Die Schuldenkrise geht weiter

Auch in Griechenland gibt es Meldungen über abermalige Finanzierungsprobleme. Ministerpräsident Papandreou fordert offenbar mehr Zeit bei der Rückzahlung der Staatskredite. Das Staatsdefizit Irlands wird in diesem Haushaltsjahr voraussichtlich auf rund 32 Prozent der Wirtschaftskraft steigen. Grund ist die Rettung irischer Banken durch den Staat, die mit bisher 45 Milliarden Euro veranschlagt werden. Die Gesamtverschuldung Irlands beträgt mit 160 Milliarden Euro rund 100 Prozent des Bruttoinlandsproduktes.

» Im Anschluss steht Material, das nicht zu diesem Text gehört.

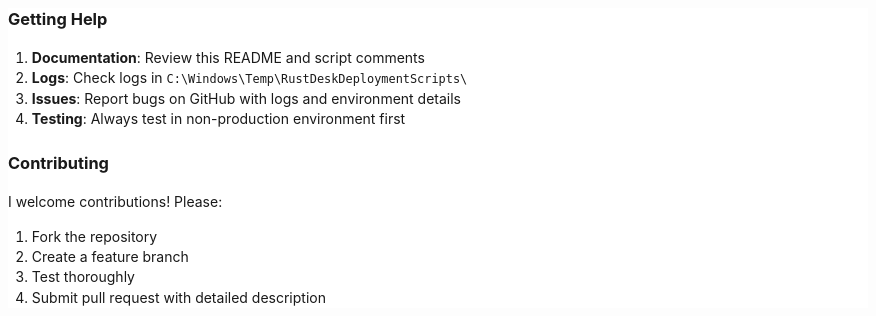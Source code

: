 ### Getting Help

1. **Documentation**: Review this README and script comments
2. **Logs**: Check logs in `C:\Windows\Temp\RustDeskDeploymentScripts\`
3. **Issues**: Report bugs on GitHub with logs and environment details
4. **Testing**: Always test in non-production environment first

### Contributing

I welcome contributions! Please:
1. Fork the repository
2. Create a feature branch
3. Test thoroughly
4. Submit pull request with detailed description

Die Stimmung in der Euro-Zone wird auch durch die Suche nach Sündenböcken für die Lage auf den Finanzmärkten belastet. So warf die irische Regierung der deutschen Bundesregierung vor, für die Risikoaufschläge auf irische Staatsanleihen indirekt verantwortlich zu sein. Sie seien in der vergangenen Wochen gestiegen, weil die Bundesregierung auch darauf drängt, dass nicht länger die öffentliche Hand, sondern auch Banken und Fonds einstehen müssten, wenn Länder Schulden nicht vollständig zurückzahlen können. Dies hätte die Märkte beunruhigt, hieß es in Dublin.

Staatspleiten verhindern

Immer nähere rückt jetzt offenbar auch der Zwang von hoch verschuldeten Euro-Ländern, sich bei dem in Luxemburg angesiedelten Rettungsfonds Milliardenbeträge ausleihen. Diese "Europäische Finanz-Stabilitäts-Fazilität" (EFSF) zur Verhinderung von Staatspleiten soll im Krisenfall an den Finanzmärkten Anleihen herausgeben, die von allen Euro-Ländern mit insgesamt bis zu 440 Milliarden Euro garantiert werden. Geldbeträge würden die Mitgliedstaaten nicht in diesem Krisenmechanismus einzahlen, heißt es. Geschäftsführer diese Krisenfonds ist der Deutsche Klaus Regling, der zuvor die Wirtschafts- und Währungsabteilung in der EU-Kommission leitete. Regling hatte sich dafür eingesetzt, dass der Rettungsfonds von den internationalen Ratingagenturen die beste Bewertung ("AAA") erhielt, um bei der Kreditaufnahme möglichst niedrige Zinsen zahlen zu müssen Der Fonds soll einspringen, wenn eine Euro-Mitgliedsland seine Kredite nicht mehr zu hinnehmbaren Zinssätzen an den Märkten finanzieren kann. Mehrere Wochen dürfte das offizielle Verfahren dauern, bis die Euro-Partnerländer den Antrag genehmigen. Der Luxemburger Fonds soll Ende Juni 2013 auslaufen und danach durch eine dauerhafte Einrichtung ersetzt werden.

Doch all die Milliardenhilfspakete beeindrucken die Finanzmärkte offenbar kaum. Dort werden nahezu täglich vor allem zu Spekulationszwecken größere Summen umgesetzt. Ihre drohende Einbeziehung bei möglichen künftigen Verlusten dürfte eher dazu führen, dass sie die Risikozuschläge noch erhöhen und damit den Druck auf die Schuldnerländer erhöhen.